‘A word changes into a sign, into a compilation of commas which mean something. You see, that is a rule… You follow the thread of these commas. To follow the thread of a conversation is a tautology, and, quite apart from the rule, there is the structure of the transformation of the word into a sign. This is what you must make visible, you must render the comma visible as something that is not stable, that is unstable, and these small white points stand on a background hatched with pens by another hand’
(Boetti quoted in Alighiero Boetti. Mettere al mondo il mondo, exh. cat., Frankfurt, 1998, p. 63).
An array of bright white commas punctuates a shimmering expanse of blue in Alighiero Boetti’s Immagine e Somiglianza (Image and Likeness). Executed in 1976, this work is from a series commenced in 1972, in which Boetti used the most ubiquitous of writing tools, a biro pen, and employed a variety of assistants to fill individual panels with small crosshatched lines. A culmination of the central themes and motifs in Boetti’s career, the ‘biro’ series raises questions concerning identity, authorship and language, while visualising the dichotomy between what the artist wishes to represent and what the viewer sees.

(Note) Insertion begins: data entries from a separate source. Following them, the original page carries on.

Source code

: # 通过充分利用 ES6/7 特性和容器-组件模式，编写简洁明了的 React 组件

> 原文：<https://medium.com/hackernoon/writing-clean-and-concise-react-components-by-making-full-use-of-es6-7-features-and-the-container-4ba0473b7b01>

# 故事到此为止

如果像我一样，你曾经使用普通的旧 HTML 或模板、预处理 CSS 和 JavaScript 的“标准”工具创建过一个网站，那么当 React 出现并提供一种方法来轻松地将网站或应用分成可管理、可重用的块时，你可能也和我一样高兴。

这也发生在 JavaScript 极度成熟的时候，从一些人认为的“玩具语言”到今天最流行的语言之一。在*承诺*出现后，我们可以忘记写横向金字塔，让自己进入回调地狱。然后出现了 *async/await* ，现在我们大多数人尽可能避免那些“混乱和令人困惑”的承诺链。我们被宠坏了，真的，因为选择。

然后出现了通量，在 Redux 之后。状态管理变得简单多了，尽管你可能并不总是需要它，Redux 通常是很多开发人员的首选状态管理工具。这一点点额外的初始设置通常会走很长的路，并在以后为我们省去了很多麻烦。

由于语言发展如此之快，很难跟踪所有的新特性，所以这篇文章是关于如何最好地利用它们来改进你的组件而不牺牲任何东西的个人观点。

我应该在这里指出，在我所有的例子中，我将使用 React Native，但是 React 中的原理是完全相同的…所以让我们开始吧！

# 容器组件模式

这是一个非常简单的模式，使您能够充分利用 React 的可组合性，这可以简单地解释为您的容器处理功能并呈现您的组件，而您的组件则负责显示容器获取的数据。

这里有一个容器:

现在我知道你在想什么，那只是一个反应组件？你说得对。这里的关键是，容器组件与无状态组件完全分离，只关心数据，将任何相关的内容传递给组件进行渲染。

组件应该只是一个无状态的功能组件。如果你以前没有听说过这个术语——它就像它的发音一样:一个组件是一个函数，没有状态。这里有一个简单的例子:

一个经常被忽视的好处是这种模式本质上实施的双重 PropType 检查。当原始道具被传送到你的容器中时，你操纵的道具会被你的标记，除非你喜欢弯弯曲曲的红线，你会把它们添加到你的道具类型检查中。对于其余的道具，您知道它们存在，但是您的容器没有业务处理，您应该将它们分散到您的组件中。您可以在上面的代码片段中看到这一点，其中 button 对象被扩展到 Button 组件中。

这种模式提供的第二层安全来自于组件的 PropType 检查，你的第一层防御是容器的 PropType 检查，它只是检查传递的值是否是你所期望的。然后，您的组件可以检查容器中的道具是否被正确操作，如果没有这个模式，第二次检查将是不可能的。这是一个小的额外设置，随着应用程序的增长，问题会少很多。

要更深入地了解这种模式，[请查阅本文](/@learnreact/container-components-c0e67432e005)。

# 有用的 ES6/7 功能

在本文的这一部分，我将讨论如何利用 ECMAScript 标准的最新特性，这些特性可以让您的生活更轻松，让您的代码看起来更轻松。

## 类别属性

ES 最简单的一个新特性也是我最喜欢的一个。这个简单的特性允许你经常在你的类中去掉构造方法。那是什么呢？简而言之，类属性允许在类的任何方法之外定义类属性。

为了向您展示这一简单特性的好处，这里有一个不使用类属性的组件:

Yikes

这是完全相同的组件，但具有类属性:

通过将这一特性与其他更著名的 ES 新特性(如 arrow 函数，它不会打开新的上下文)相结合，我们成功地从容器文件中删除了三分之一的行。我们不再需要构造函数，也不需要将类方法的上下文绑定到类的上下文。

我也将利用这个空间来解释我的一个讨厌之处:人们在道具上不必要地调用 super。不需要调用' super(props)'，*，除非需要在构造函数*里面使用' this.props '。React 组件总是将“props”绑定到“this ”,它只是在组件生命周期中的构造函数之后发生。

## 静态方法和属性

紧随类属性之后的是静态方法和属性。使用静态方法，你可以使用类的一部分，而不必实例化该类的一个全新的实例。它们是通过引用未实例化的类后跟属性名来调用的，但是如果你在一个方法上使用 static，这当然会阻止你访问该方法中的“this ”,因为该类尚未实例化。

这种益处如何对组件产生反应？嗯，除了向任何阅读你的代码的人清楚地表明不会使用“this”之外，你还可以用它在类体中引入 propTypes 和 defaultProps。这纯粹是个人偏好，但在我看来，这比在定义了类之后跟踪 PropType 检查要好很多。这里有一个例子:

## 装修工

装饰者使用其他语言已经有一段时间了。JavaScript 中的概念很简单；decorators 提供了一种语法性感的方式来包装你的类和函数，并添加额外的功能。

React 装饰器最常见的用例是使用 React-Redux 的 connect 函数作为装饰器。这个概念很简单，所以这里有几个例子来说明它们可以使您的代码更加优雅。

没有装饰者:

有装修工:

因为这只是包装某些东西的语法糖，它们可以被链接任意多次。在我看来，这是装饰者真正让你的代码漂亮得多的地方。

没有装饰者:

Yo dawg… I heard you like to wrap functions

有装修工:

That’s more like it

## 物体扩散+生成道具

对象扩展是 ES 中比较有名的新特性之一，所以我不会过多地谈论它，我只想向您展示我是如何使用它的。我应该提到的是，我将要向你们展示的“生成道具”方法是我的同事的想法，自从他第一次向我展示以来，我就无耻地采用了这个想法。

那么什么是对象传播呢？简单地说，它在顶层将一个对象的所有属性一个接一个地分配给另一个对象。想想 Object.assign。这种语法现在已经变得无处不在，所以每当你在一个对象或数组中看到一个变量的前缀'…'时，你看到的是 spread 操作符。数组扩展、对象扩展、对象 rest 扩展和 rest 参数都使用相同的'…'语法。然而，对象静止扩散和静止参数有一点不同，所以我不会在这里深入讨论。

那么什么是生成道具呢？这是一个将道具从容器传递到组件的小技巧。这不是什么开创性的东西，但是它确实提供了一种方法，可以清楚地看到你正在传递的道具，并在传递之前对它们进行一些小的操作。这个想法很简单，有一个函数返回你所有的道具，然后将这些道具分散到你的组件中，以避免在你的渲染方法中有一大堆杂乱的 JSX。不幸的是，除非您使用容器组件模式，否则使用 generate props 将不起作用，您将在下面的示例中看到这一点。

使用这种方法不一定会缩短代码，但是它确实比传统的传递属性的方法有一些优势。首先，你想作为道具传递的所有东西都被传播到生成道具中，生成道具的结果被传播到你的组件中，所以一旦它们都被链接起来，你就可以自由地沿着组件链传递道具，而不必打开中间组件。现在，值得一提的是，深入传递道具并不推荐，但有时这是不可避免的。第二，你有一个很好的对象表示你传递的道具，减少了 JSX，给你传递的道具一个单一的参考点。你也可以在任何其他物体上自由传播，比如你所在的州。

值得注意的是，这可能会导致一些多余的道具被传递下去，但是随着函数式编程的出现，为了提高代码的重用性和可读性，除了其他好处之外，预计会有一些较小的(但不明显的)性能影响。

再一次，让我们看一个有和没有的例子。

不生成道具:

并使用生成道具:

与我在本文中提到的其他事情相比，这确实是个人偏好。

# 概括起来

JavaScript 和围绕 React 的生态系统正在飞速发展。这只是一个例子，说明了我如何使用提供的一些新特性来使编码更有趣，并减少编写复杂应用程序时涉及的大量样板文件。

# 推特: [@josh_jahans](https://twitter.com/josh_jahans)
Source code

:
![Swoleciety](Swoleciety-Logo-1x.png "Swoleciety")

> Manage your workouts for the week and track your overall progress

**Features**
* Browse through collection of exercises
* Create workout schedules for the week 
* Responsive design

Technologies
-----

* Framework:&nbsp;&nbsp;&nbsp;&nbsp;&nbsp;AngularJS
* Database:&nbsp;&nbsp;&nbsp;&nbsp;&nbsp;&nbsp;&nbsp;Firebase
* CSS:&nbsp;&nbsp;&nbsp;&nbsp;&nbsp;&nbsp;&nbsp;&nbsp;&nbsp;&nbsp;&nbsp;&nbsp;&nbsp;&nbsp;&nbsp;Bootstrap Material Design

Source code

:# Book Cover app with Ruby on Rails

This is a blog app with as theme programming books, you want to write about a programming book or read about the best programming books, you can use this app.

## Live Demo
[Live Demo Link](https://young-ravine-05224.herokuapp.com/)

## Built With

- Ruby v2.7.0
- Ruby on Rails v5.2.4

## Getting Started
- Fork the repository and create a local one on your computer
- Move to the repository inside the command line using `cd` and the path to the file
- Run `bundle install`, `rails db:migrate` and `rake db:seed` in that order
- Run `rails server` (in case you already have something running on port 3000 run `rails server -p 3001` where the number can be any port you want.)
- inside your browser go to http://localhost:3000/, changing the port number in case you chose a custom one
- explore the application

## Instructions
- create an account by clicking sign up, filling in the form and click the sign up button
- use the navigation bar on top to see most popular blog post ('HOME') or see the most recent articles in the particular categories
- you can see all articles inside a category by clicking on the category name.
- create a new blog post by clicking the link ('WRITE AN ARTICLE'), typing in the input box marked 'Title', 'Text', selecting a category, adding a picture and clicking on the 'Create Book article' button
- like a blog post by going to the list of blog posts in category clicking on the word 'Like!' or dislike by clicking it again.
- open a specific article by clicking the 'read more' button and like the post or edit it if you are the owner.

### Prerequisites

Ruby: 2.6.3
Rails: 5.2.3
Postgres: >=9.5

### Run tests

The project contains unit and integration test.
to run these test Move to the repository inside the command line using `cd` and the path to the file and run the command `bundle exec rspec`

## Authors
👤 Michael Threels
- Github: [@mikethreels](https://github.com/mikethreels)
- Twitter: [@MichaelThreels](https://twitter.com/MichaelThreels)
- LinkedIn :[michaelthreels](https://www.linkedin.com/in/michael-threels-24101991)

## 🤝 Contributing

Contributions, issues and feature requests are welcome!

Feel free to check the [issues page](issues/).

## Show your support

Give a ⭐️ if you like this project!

The small white commas that are scattered across the field of colour have a wealth of visual associations, appearing like astronomical constellations, falling raindrops from the sky, or the glistening surface of a blue ocean. Though seemingly dispersed randomly across the expansive blue field, each comma is in fact carefully arranged according to a self-reflexive, tautological linguistic system devised by Boetti. Each comma corresponds to a letter in the alphabet that runs down the left hand side of the work. When read from left to right, the commas denote a sequence of letters that spell out the title of the piece: Immagine e Somiglianza. The methodical linguistic system that governs the work reflects one of the central tenets of Boetti’s oeuvre: the concept of ‘ordine e disordine’ (order and disorder).
This philosophical principle, based on the concept that the world is in a constant state of flux between the forces of order and disorder, which together create a harmonious unity, underpinned much of Boetti’s art from the late 1960s onwards. In 1968, Boetti had produced a postcard entitled Gemelli (Twins), which was a montage of two photographs taken of him wearing the same outfit but with slightly different hairstyles. From the early 1970s, the artist further explored this idea of twinning by creating a double identity of himself as Alighiero e Boetti (Alighiero and Boetti). This sense of dualism is reinforced in this work itself: the title, Immagine e Somiglianza serves as one of the principle ideas of Boetti’s oeuvre. The work is self-reflexive, fusing together the dual concepts of the signifier and the signified through its visual structure.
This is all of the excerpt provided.